Desde os anos 40, quando Peter Drucker se estabeleceu como estudioso e oráculo do mundo corporativo norte americano, os assuntos relacionados à gestão de empresas vem interessando cada vez mais ao grande público.

Até o fim dos 60, a Administração de Empresas se apresentava como um corpo razoavelmente estável de conhecimentos e técnicas. Os textos de Taylor e Fayol, elaborados em torno dos anos mil e novecentos, continuavam a ser o núcleo fundamental dos estudos da Teoria Geral de Administração. Nos livros textos, a parte superior dos organogramas mostrava uma empresa de tipo industrial onde os responsáveis por Produção, Marketing, Finanças e Recursos Humanos reportavam-se ao executivo principal. Fazendo uma analogia com o mundo da moda, este período poderia ser caracterizado pelo modelo chapéu-paletó-e-gravata.

A partir da crise dos 70, novas teorias e técnicas de gestão sucederam-se em velocidade crescente, comparável de certo modo à sucessão de modas na indústria do vestuário. As razões mais profundas destes fenômenos podem ser encontradas nas grandes mudanças que, desde então, vem ocorrendo na economia e na sociedade e que obrigam as corporações a um esforço crescente para tentar entendê-las e adaptar-se.

O aumento nos preços do petróleo da década de 1970 colocou nas pautas corporativas questões relacionadas à uma melhor Gestão de Materiais e ao Planejamento da Produção. Surgiu o MRP (Material Requirement Planning ou Planejamento de Requerimentos de Materiais), cuja evolução desaguaria nos Sistemas ERP (Enterprise Resource Planning ou Planejamento de Recursos Empresarias) contemporâneos.

Técnicas adotadas por grandes empresas japonesas, como Just-in-Time, Círculos de Controle da Qualidade, Controles Estatísticos de Processo, Kaizen (Aperfeiçoamento Contínuo) e Kanban (uso de cartões para solicitação dos componentes e matérias-primas), foram disseminadas em incontáveis eventos como o "dernier cri" da moda empresarial e consideradas razões importantes para a ascensão do Japão à primeira divisão dos "global players" nos anos 70, tendo partido de um campo arrasado por duas bombas atômicas e pela derrota na 2.a Guerra Mundial.

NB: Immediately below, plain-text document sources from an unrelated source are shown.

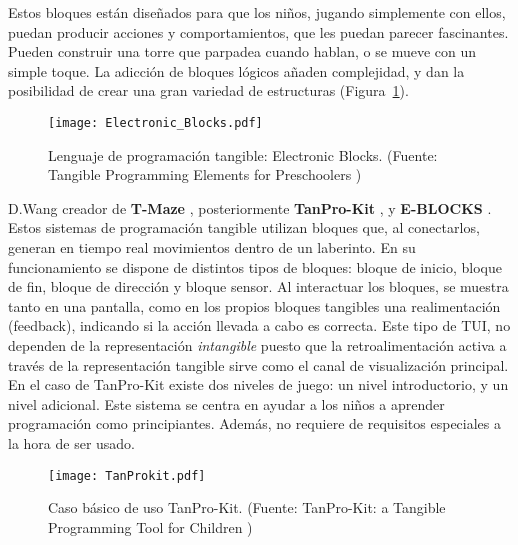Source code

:Estos bloques están diseñados para que los niños, jugando simplemente con ellos, puedan producir acciones y comportamientos, que les puedan parecer fascinantes. Pueden construir una torre que parpadea cuando hablan, o se mueve con un simple toque. La adicción de bloques lógicos añaden complejidad, y dan la posibilidad de crear una gran variedad de estructuras (Figura~\ref{fig:ElectronicBlocks}).

\begin{figure}[!h]
\begin{center}
\texttt{[image: Electronic\_Blocks.pdf]}
\caption{Lenguaje de programación tangible: Electronic Blocks. (Fuente: Tangible Programming Elements for Preschoolers \cite{Wyeth})}
\label{fig:ElectronicBlocks}
\end{center}
\end{figure}


D.Wang creador de \textbf{T-Maze} \cite{Wang_T-Maze}, posteriormente \textbf{TanPro-Kit} \cite{Wang_TanPro-kit}, y \textbf{E-BLOCKS} \cite{Wang_E-BLOCKS}. Estos sistemas de programación tangible utilizan bloques que, al conectarlos, generan en tiempo real movimientos dentro de un laberinto. En su funcionamiento se dispone de distintos tipos de bloques: bloque de inicio, bloque de fin, bloque de dirección y bloque sensor. Al interactuar los bloques, se muestra tanto en una pantalla, como en los propios bloques tangibles una realimentación (feedback), indicando si la acción llevada a cabo es correcta. Este tipo de TUI, no dependen de la representación \emph{intangible} puesto que la retroalimentación activa a través de la representación tangible sirve como el canal de visualización principal.
En el caso de TanPro-Kit existe dos niveles de juego: un nivel introductorio, y un nivel adicional. Este sistema se centra en ayudar a los niños a aprender programación como principiantes. Además, no requiere de requisitos especiales a la hora de ser usado.


\begin{figure}[!h]
\begin{center}
\texttt{[image: TanProkit.pdf]}
\caption{Caso básico de uso TanPro-Kit. (Fuente: TanPro-Kit: a Tangible Programming Tool for Children \cite{Wang_TanPro-kit})}
\label{fig:TanProKit}
\end{center}
\end{figure}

A instabilidade financeira decorrente do aumento generalizado dos preços do petróleo provocou uma onda de impactos expressivos na Gestão Financeira e Organizacional. A organização em Centros de Custos e depois em Centros de Resultados, cuja origem remonta à constituição e administração da General Motors, por Alfred Sloan, nos anos 20, ganha novo impulso. Também, cresce a adoção por parte dos responsáveis financeiros de novos instrumentos como planilhas, a incorporação da prática do hedging, o surgimento do ABC (Activity Based Costing), a busca do foco empresarial nos seus aspectos fundamentais da qual resultaram a terceirização (e a quarteirização) dos serviços considerados não-essenciais, entre outros aspectos.

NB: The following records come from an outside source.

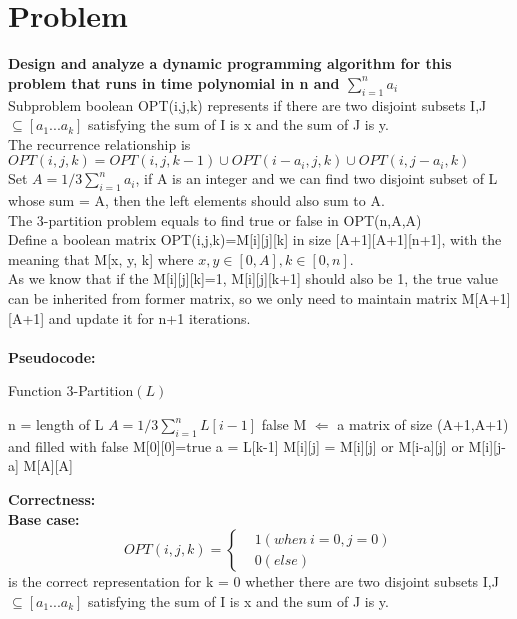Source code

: \documentclass{article}
\begin{document}
\section{Problem \uppercase\expandafter{}}
\textbf{Design and analyze a dynamic programming algorithm for this problem that runs in time polynomial in n and $\sum_{i=1}^n a_i$}\\
Subproblem boolean OPT(i,j,k) represents if there are two disjoint subsets I,J $\subseteq [a_1...a_k]$ satisfying the sum of I is x and the sum of J is y.\\
The recurrence relationship is $OPT(i,j,k) = OPT(i,j,k-1)\cup OPT(i-a_i,j,k)\cup OPT(i,j-a_i,k)$\\
Set $A =1/3\sum_{i=1}^n a_i$, if A is an integer and we can find two disjoint subset of L whose sum = A, then the left elements should also sum to A.\\
The 3-partition problem equals to find true or false in OPT(n,A,A)\\
Define a boolean matrix OPT(i,j,k)=M[i][j][k] in size [A+1][A+1][n+1], with the meaning that M[x, y, k] where $x,y \in [0,A],k \in [0,n]$.\\
As we know that if the M[i][j][k]=1, M[i][j][k+1] should also be 1, the true value can be inherited from former matrix, so we only need to maintain matrix M[A+1][A+1] and update it for n+1 iterations.\\\\
\textbf{\large Pseudocode:}
\begin{algorithm}[H]
  \caption{Function 3-Partition$(L)$}
  \label{alg1}
  \begin{algorithmic}
  \STATE n = length of L
  \STATE $A =1/3\sum_{i=1}^n L[i-1]$ 
  \RETURN false
  \ENDIF
  \STATE M $\Longleftarrow$ a matrix of size (A+1,A+1) and filled with false
  \STATE M[0][0]=true
  \STATE a = L[k-1]
  \STATE M[i][j] = M[i][j] or M[i-a][j] or M[i][j-a]
  \ENDFOR
  \ENDFOR
  \ENDFOR
  \RETURN M[A][A]
  \end{algorithmic}
\end{algorithm}
\noindent\textbf{\large Correctness:\\}
\textbf{Base case:} $$OPT(i,j,k) =\left\{
\begin{aligned} 
 & 1(when\ i = 0,j=0)\\
 & 0(else)
\end{aligned}\right.
$$
is the correct representation for k = 0 whether there are two disjoint subsets I,J $\subseteq [a_1...a_k]$ satisfying the sum of I is x and the sum of J is y.\\
\end{document}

No marketing é interessante contrastar de um lado, a postulação de Henry Ford, de que o consumidor poderia adquirir um automóvel Ford de qualquer cor ? contanto que fosse preto -, que simbolizou a postura das empresas até os anos 50 e 60 (quando as geladeiras e fogões eram sempre brancos) e, de outro lado, as novas proposições surgidas a partir dos anos 70, quando se difundiram o database marketing, o marketing direto, o de guerrilha, o one?to?one e o apoio do datawharehouse e do data mining, entre outras. Este contraste fala das dificuldades que as empresas industriais tradicionais passaram a enfrentar desde os anos 70 para vender seus produtos num mercado onde a balança passou a pender mais e mais para o lado comprador.

O crescente poder dos compradores, o aumento nos custo energéticos, a saturação da paisagem com detritos industriais, as mudanças comportamentais dos 60 e 70, criaram um ecossistema favorável à eclosão de grande número de movimentos e organizações. Na política, a cor da moda passou a ser o verde. Emergiram as ONGs dedicadas à defesa dos direitos dos consumidores, as que exigem das empresas maiores responsabilidades civis e compromisso com a reciclagem de seus produtos, demandam preservação do meio-ambiente, postura social e ética mais civilizada.

Conforme estas questões foram afetando o "bottom-line", ? aquela linha crítica da Demonstração de Lucros & Perdas, que deve ser apresentada sempre na cor azul e onde o vermelho é tido como sendo de muito mau-gosto ? as empresas passaram a ter de se organizar para lidar com isto. Tentaram adaptar-se de diversas formas. Tanto à moda antiga, intensificando os trabalhos de lobby junto aos governos, como inovando pela criação de vários sabores de marketing (o esportivo, o cultural, o social, o filantrópico) e tentando, em muitos casos, abrir canais diretos por meio dos Serviços de Atendimento ao Consumidor.

Preocupante é o fato de que boa parte das questões acima mencionadas não foram ainda incorporadas ao currículo de muitas escolas de administração. Nem mesmo os CPDs de antigamente, nem as áreas de Telecomunicações e Tecnologia da Informação mais modernas, - sem as quais as referidas técnicas não poderiam existir - tem lugar claramente definido nos organogramas dos livros texto atuais.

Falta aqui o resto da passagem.